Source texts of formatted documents
===
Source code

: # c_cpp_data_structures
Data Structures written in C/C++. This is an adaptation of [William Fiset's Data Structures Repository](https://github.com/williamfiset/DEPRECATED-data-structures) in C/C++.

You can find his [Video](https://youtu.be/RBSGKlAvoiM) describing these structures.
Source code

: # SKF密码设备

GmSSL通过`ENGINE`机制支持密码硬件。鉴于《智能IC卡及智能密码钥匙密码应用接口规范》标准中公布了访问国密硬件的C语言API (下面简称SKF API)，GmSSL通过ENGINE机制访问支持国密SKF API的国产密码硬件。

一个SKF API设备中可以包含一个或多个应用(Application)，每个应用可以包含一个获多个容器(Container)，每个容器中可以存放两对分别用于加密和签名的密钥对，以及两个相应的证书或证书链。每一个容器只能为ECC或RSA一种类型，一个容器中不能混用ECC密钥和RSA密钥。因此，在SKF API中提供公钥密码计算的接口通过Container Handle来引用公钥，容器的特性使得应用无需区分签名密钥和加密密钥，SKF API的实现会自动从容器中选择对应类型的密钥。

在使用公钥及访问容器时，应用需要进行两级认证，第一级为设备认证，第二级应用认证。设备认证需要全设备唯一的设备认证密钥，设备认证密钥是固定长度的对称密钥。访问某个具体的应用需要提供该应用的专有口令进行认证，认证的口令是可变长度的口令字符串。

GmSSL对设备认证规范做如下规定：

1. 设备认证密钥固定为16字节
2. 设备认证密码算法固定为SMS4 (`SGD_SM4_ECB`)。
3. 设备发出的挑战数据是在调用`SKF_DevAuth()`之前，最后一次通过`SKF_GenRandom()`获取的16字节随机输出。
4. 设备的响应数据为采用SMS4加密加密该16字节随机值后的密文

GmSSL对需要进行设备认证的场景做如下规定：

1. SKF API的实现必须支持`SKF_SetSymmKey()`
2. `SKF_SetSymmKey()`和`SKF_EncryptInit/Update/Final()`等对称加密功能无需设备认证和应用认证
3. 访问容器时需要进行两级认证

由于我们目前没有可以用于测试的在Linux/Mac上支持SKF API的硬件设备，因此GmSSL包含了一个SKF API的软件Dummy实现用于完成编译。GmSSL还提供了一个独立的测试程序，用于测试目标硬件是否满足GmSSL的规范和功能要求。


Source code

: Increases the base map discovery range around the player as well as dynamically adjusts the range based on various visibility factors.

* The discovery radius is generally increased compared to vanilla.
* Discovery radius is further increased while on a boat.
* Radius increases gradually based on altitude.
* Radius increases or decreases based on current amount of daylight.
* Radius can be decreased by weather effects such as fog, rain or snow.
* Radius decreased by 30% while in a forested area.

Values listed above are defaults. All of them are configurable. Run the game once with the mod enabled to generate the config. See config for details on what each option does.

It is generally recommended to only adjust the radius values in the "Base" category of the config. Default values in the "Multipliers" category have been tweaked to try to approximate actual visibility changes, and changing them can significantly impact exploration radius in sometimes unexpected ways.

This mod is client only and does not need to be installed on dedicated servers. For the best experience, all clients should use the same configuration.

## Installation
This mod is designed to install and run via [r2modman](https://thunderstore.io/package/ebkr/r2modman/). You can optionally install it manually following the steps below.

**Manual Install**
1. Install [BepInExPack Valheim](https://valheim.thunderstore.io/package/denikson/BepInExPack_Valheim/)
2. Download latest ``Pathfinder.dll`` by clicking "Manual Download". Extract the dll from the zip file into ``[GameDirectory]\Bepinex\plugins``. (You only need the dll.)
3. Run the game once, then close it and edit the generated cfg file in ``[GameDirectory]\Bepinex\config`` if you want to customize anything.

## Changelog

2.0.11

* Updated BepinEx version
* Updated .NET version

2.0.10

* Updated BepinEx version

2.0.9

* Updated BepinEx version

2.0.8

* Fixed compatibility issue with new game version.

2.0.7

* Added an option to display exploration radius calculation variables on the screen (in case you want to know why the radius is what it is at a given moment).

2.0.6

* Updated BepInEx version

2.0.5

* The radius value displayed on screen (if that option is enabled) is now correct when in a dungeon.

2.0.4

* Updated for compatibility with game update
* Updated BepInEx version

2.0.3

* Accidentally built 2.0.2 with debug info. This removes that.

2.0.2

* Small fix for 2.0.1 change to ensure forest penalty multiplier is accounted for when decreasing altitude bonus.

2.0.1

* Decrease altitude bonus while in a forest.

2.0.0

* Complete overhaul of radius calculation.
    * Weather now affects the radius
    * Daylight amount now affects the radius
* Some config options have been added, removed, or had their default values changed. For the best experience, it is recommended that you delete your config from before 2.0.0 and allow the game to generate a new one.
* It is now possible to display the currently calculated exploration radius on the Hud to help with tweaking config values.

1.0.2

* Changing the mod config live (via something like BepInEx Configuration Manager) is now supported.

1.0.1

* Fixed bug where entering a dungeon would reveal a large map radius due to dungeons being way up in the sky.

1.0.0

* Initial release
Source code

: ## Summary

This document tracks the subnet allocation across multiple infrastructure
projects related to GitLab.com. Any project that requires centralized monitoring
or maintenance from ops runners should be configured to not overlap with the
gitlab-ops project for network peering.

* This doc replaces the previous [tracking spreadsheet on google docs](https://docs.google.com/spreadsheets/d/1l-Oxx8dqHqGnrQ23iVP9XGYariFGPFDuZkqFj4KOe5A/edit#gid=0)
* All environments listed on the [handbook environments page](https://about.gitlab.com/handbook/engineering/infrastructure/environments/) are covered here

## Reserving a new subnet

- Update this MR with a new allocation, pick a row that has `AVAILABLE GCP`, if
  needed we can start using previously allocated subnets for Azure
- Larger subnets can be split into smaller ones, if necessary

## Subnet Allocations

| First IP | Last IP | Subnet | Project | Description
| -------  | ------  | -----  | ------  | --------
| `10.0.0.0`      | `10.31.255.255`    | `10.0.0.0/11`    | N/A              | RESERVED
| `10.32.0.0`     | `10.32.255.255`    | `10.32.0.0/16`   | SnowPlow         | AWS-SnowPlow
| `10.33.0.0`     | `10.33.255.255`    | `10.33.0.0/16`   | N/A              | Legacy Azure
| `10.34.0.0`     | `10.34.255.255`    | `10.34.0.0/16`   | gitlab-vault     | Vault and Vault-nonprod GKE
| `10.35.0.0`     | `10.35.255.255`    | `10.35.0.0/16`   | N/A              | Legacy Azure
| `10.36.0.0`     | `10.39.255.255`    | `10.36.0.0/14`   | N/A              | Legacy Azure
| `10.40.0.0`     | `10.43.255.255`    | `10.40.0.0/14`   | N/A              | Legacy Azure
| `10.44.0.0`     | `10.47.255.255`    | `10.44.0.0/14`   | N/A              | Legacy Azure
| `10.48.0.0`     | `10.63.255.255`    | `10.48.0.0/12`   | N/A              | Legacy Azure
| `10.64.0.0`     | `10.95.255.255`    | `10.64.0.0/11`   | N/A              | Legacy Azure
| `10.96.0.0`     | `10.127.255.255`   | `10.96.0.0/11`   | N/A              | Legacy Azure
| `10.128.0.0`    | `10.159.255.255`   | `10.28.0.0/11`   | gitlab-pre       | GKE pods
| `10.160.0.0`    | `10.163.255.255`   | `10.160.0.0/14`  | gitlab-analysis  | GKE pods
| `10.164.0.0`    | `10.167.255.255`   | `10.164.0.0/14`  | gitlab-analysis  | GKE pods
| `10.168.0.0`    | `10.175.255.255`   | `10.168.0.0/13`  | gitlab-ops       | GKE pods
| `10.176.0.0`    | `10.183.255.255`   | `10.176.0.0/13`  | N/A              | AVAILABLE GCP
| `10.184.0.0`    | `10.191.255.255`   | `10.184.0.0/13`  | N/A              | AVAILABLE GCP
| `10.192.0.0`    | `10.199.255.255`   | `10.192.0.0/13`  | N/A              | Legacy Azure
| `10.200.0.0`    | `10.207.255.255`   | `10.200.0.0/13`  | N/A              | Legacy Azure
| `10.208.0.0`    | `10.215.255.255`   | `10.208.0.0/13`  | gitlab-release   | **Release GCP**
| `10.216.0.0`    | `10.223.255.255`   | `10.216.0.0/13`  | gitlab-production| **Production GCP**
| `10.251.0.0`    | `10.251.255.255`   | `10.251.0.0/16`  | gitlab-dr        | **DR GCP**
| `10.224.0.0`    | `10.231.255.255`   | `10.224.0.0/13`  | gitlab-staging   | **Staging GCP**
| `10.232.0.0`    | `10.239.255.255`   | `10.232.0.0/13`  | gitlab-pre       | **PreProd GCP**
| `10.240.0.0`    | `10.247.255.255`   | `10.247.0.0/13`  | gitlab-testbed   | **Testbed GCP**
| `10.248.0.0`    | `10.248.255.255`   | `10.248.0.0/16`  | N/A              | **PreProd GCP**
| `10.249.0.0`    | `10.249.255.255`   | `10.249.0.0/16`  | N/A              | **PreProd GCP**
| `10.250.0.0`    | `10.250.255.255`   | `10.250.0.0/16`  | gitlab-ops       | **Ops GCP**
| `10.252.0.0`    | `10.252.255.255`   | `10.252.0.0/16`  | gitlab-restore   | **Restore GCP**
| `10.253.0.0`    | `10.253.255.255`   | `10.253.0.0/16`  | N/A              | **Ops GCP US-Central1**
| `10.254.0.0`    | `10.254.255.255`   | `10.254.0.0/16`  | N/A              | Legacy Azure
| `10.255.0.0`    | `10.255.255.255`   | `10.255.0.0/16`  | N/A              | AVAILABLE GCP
===
[WHAT THE TASK ASKS]
Copy all the lines from the data above that hold the word "subnets".

[EXERCISE SOLUTION]
  needed we can start using previously allocated subnets for Azure
- Larger subnets can be split into smaller ones, if necessary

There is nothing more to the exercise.